Asked whether they agree or not with a set of changes to the Constitution, 65 percent of Italians (almost 33 million voters) showed up to answer on Sunday December 4. The response was a loud no: 59.1 percent of the votes. How did this referendum become such a critical question not just in Italy but also for the global economy?

  • In the past weeks some commentators made the connection between an eventual no win and the risk for Italy to leave the Euro Area. The initial reaction from the markets was quite mild and contradicted this argument. The spread between the interest rates on Italian and German government bond (a common measure of sovereign risk in Europe) did increase initially, albeit limitedly (on December 14 is 150 base points). This is because key economic agents anticipated the risk of a no vote.
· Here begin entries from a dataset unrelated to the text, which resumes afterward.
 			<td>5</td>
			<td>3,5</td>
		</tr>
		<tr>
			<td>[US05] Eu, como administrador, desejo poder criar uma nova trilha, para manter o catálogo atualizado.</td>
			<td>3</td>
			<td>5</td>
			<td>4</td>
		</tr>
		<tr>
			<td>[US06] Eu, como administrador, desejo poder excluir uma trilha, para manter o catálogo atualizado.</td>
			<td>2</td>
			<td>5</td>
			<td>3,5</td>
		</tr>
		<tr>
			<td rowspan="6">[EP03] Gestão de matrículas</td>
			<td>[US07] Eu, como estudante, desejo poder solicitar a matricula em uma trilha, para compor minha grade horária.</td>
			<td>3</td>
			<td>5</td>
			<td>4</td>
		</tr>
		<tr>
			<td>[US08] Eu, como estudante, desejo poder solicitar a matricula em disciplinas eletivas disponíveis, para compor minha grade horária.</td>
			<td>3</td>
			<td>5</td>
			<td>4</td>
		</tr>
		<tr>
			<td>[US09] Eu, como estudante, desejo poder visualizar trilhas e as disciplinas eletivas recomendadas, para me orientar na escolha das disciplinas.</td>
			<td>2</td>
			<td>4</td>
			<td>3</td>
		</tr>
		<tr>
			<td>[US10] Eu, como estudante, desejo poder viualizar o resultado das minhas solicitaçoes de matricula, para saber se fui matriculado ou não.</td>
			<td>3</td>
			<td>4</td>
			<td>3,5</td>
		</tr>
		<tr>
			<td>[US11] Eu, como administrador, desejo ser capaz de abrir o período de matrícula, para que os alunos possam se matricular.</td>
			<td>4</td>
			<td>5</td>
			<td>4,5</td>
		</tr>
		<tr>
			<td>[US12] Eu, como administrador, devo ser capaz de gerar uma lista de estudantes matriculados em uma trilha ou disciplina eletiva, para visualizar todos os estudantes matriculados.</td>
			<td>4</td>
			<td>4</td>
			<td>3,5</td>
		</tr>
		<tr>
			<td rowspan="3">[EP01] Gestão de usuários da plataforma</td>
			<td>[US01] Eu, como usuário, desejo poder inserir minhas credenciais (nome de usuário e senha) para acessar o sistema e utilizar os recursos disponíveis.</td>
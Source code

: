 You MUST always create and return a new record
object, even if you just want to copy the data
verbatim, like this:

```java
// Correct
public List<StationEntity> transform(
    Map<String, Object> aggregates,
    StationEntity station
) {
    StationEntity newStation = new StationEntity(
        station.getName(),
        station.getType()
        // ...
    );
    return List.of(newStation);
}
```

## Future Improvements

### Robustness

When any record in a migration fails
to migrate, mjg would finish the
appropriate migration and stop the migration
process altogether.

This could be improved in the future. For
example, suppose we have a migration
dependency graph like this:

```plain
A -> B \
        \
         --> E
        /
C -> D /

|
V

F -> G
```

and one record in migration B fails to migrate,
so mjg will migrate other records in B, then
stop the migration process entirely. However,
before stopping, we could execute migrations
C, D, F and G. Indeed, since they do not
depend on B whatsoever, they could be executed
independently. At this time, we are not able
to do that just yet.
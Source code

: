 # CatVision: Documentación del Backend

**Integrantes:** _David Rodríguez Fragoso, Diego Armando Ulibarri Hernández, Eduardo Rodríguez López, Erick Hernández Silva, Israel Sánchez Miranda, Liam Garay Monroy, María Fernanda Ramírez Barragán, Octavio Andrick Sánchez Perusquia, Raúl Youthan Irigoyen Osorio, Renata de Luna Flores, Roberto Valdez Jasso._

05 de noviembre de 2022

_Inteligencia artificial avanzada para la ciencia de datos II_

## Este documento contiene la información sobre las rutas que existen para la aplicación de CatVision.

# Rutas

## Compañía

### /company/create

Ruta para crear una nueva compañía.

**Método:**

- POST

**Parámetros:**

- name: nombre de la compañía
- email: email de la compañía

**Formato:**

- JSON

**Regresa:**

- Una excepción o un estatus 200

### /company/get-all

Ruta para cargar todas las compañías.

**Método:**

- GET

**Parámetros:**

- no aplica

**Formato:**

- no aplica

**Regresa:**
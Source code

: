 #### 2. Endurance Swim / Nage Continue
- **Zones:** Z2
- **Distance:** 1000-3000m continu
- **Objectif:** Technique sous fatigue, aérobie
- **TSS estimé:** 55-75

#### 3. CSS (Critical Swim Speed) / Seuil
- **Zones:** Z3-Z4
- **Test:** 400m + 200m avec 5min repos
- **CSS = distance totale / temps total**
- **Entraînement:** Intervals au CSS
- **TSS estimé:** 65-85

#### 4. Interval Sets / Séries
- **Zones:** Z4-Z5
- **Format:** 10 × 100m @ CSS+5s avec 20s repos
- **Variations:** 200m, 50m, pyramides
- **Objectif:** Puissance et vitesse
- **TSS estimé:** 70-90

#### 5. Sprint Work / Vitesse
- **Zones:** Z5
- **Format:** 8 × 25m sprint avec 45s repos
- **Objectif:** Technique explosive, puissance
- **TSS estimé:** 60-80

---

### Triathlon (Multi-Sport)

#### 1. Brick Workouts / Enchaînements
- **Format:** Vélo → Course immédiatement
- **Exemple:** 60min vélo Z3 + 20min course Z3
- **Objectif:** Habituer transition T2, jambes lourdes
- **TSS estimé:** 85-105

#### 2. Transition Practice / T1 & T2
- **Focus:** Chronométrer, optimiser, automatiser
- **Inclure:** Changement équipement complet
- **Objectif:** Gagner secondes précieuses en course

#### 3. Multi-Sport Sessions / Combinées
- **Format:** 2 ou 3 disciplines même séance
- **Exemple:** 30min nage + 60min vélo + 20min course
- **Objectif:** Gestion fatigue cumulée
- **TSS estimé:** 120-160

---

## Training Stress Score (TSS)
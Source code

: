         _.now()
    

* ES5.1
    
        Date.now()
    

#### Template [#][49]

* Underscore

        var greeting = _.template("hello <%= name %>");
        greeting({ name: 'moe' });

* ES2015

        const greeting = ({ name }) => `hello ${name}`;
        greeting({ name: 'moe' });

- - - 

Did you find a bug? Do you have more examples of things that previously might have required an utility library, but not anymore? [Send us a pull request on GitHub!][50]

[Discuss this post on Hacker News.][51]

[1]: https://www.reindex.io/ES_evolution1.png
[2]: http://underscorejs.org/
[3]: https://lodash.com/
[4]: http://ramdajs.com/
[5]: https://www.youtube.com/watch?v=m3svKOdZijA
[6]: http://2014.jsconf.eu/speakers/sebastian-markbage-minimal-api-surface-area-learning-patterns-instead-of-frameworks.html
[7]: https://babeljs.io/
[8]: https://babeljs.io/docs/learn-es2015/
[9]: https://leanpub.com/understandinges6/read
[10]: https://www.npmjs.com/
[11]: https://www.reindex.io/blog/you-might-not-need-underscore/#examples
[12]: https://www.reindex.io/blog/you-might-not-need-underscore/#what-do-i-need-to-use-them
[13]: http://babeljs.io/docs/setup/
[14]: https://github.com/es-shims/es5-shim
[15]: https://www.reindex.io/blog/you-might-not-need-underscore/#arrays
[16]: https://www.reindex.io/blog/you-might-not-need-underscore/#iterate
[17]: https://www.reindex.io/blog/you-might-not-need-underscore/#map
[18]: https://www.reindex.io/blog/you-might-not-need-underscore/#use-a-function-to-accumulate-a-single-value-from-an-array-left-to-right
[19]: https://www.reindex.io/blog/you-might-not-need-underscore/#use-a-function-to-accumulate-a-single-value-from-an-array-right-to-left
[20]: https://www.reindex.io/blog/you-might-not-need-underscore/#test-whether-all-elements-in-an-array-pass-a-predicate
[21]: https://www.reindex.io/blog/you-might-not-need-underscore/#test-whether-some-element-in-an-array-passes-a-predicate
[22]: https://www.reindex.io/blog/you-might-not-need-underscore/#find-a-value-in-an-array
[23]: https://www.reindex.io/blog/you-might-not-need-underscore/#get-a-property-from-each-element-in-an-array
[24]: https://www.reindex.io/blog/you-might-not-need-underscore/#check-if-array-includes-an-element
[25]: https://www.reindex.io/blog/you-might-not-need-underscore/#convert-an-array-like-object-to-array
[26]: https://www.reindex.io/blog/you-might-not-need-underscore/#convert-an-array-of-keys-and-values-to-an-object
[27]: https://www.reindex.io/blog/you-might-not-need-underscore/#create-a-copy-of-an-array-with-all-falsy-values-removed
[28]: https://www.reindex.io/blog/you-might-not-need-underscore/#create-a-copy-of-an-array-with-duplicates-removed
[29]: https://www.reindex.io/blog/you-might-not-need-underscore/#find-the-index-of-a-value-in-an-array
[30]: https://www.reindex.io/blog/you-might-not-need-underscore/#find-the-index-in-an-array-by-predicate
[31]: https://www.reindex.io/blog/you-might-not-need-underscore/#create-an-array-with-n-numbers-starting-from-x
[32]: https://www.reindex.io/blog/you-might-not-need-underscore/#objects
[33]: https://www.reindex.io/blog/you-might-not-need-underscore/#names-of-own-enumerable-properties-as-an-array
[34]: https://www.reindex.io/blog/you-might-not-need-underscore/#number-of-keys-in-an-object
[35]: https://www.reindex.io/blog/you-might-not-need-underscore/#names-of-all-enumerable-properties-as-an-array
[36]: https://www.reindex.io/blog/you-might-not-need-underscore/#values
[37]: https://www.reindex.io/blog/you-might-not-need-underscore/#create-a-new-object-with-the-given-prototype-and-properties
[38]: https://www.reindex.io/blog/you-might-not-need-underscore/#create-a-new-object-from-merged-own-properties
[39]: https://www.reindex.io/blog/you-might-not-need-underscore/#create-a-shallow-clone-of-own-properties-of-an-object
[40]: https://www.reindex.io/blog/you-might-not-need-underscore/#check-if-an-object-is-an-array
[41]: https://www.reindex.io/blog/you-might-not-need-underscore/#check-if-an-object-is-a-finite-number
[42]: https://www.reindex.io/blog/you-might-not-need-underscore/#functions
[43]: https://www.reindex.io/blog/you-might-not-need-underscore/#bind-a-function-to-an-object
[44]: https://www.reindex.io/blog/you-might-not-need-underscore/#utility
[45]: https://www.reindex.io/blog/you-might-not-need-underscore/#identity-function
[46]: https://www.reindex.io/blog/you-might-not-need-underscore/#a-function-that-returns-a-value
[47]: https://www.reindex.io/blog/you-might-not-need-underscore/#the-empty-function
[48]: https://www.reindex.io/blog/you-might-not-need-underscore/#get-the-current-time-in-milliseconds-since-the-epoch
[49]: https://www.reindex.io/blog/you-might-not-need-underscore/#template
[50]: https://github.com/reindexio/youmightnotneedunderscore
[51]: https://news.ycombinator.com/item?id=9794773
  • The no side was driven to victory by strong support from those under 35 years old, while those who were 55+ voted to support the referendum. Despite vast disparities in wealth among regions, the referendum was rejected everywhere except for Italians voting abroad. The share of no-votes was particularly high in southern regions.
  • Urgent issues on the table of the resigning government are the Budget law for 2017 and the recapitalization of the banks. Monte dei Paschi is on the top of the list, but it is not the only bank that is suffering due to a combination of bad management and large amount of non-performing loans after years of stagnant growth. As many as 360 billion euros of credit are at risk of not being paid back to banks after years of economic stagnation.
  • One way of thinking about this referendum is as “the anti-catennacio referendum,” named for the famously defensive style of generations of Italian national football teams. The aim of the referendum was to change the structure of government to make possible the more ambitious reforms former PM Matteo Renzi had in mind even when they conflicted with entrenched interests. Growth in Italy has been shallow for the past two decades. When Greece and Spain were experiencing a boom before the 2008/09 recession, Italy was struggling to achieve a 1.5 percent GDP growth. Since then, unemployment has remained stubbornly high, especially among the young.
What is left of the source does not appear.